DATA |

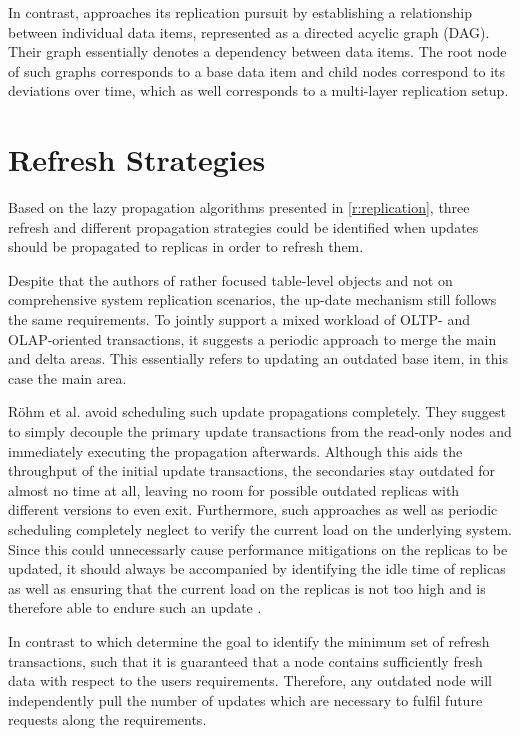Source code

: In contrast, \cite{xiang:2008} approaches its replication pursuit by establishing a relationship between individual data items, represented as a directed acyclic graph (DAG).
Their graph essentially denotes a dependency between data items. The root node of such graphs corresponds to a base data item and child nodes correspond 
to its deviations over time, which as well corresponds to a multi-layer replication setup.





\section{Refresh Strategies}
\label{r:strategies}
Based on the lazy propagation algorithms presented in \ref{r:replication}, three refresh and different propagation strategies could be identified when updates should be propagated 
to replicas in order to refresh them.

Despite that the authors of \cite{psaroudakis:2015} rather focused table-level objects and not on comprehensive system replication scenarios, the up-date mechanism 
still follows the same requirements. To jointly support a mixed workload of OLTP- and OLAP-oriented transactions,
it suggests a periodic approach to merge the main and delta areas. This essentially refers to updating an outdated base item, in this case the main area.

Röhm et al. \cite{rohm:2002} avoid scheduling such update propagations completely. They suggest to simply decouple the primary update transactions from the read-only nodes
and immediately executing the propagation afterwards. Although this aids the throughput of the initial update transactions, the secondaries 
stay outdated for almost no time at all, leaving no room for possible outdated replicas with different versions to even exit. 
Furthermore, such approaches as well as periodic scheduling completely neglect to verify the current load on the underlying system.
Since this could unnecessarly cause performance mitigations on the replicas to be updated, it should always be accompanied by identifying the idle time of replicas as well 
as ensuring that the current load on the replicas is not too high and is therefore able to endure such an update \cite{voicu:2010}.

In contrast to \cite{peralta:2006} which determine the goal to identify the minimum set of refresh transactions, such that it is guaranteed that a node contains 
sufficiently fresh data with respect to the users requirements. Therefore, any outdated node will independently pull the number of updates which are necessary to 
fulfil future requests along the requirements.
* * *
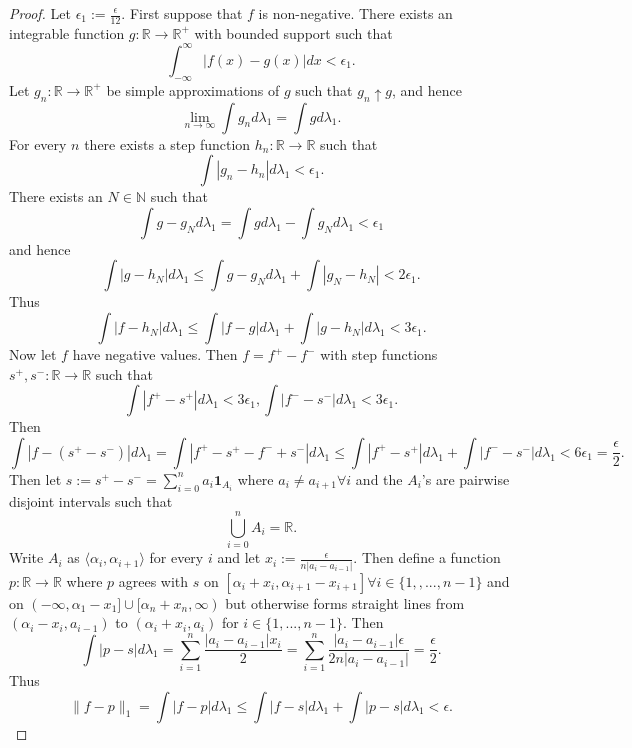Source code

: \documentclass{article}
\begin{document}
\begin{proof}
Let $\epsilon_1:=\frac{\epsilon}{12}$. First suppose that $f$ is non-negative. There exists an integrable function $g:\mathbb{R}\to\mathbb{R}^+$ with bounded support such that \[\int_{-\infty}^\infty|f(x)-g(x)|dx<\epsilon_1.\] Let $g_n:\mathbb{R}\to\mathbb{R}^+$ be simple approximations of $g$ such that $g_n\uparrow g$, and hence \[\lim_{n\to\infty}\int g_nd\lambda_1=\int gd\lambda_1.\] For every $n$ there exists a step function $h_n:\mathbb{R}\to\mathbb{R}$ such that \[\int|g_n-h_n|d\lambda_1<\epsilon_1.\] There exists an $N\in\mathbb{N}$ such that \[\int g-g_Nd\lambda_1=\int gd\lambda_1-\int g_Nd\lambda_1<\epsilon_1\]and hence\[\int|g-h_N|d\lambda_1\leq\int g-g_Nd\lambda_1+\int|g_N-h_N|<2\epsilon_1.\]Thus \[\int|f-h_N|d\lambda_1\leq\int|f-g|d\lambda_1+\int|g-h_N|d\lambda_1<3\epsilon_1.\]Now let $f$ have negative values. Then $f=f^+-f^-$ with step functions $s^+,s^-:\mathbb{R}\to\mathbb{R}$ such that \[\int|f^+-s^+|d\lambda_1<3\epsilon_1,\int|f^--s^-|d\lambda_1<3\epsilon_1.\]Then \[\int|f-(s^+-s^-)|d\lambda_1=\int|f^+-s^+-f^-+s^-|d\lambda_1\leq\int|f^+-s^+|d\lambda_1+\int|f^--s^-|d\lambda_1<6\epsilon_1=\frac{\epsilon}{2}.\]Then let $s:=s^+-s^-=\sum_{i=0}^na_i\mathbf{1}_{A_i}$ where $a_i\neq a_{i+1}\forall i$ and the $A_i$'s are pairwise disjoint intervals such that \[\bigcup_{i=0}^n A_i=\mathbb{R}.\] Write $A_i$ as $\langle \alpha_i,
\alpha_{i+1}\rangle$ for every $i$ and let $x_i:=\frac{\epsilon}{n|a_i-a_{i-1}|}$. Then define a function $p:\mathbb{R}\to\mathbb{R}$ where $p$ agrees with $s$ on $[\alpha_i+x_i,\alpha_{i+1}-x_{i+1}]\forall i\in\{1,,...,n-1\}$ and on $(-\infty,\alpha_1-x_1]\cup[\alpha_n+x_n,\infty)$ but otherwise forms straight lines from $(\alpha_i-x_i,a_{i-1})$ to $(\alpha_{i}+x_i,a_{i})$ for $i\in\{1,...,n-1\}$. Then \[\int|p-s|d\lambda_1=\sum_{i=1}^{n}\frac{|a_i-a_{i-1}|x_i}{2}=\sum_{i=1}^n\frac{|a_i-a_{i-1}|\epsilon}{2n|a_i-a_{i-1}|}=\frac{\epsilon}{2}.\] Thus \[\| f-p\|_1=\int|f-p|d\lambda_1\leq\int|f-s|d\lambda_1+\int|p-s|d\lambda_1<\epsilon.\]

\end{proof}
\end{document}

WHAT TO WORK ON | Here the job is to set down exactly the lines of the material above that fall between the one with "as ensuring that" and the one with "fulfil future requests", inclusive, and nothing beyond them.

ANSWER TO THE EXERCISE |
as ensuring that the current load on the replicas is not too high and is therefore able to endure such an update \cite{voicu:2010}.

In contrast to \cite{peralta:2006} which determine the goal to identify the minimum set of refresh transactions, such that it is guaranteed that a node contains 
sufficiently fresh data with respect to the users requirements. Therefore, any outdated node will independently pull the number of updates which are necessary to 
fulfil future requests along the requirements.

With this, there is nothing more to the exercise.